The strength of a side’s squad will dictate whether or not European football becomes a distraction to other competitions and cups. We illustrated strength in depth last year and we’ve retained the majority of our squad so last season’s experiences will be vital.
For most of the year we were playing on a Friday and then again on Monday or even on a Saturday and then the following Monday, given the fact we were competing in the Setanta Cup, League Cup, FAI Cup, Premier Division, and had Europe on top of all that.
We were also in all of those competitions right up until the business end of the season. We won the EA Sports Cup, and advanced to the quarter-final stage of the FAI Cup, which resulted in a replay, adding a further fixture to an already busy schedule.
Due to our experiences last season, we know we’re capable of competing on all fronts. It’s all to do with how you manage yourself and Europe certainly won’t be a distraction as everyone relishes playing more football.

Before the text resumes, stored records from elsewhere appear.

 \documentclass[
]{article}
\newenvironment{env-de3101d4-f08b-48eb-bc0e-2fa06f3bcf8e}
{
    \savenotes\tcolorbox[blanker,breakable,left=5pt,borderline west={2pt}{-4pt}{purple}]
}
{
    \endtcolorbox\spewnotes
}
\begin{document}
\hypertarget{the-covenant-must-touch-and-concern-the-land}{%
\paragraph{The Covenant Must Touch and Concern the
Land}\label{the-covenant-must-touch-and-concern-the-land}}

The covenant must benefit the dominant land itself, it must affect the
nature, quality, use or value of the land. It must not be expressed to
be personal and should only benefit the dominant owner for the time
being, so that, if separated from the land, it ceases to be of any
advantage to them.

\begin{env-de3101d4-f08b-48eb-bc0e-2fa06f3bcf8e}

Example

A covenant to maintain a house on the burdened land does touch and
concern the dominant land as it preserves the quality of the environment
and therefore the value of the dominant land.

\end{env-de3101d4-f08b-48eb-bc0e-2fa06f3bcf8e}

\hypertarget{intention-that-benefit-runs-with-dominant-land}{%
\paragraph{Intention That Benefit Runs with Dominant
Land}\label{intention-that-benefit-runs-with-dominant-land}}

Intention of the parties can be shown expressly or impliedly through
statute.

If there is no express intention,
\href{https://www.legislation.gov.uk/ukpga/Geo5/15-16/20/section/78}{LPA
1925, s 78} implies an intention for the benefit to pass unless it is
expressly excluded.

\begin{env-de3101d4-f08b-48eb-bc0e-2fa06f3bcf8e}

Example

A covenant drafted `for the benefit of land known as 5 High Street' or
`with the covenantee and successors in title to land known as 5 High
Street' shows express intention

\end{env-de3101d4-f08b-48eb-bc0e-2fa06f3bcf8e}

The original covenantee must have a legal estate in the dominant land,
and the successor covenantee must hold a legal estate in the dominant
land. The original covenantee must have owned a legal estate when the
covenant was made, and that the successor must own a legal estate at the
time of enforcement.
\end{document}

When you’re enjoying your football, the more games you can play the better. All you want is another game as soon as possible.
Our squad is also quite versatile, which could be of benefit in Europe. We’re not stuck on one set formation or one style of play. We changed things up against the bigger opponents last season such as the likes of Hadjuk Split.
The midfield battle was between myself Ruairi Higgins and Richie and that’s what worked so well for us against Split.
This summer the experience of manager, Stephen Kenny will also be invaluable. He’s proved time and time again with the trophies he has won and what he’s done with each squad that he’s a fantastic manager. He’s a brilliant man-manager too and has a brilliant tactical awareness of when to play different players, at different times, and at the right time.
Stephen isn’t a new kid on the block. He has team rotation down to a tee at this stage and he’d almost have his team thought out before we’d start thinking about it, he’s that far ahead of us.
As for the league in general, I would hope we can do well as a country because it only improves how we’re looked at and it improves our coefficient. It’s important for the advancement of the entire league because it provides clubs with a major financial boost. It’s tough enough for most clubs at the moment so European money is of huge benefit.
Gaining positive results will also help in improving our reputation as a league. I can’t tell what sides across Europe are thinking but you want them to look at the draw and not see a tie against Irish sides as a walk in the park.
Looking at the other Irish sides (Cork City, St. Pat’s and Shamrock Rovers) who are to play in Europe as well this year, they probably make up the sides who are best-suited to compete.
Last year, we proved that we were worthy champions and we’ve built on a good squad. Cork have improved yet again and so have Rovers and St. Pat’s. When you look at Pat’s style of play, Cork’s ground and factors like this, all four clubs are suited to the European stage.
This year could be a good year for the Irish clubs.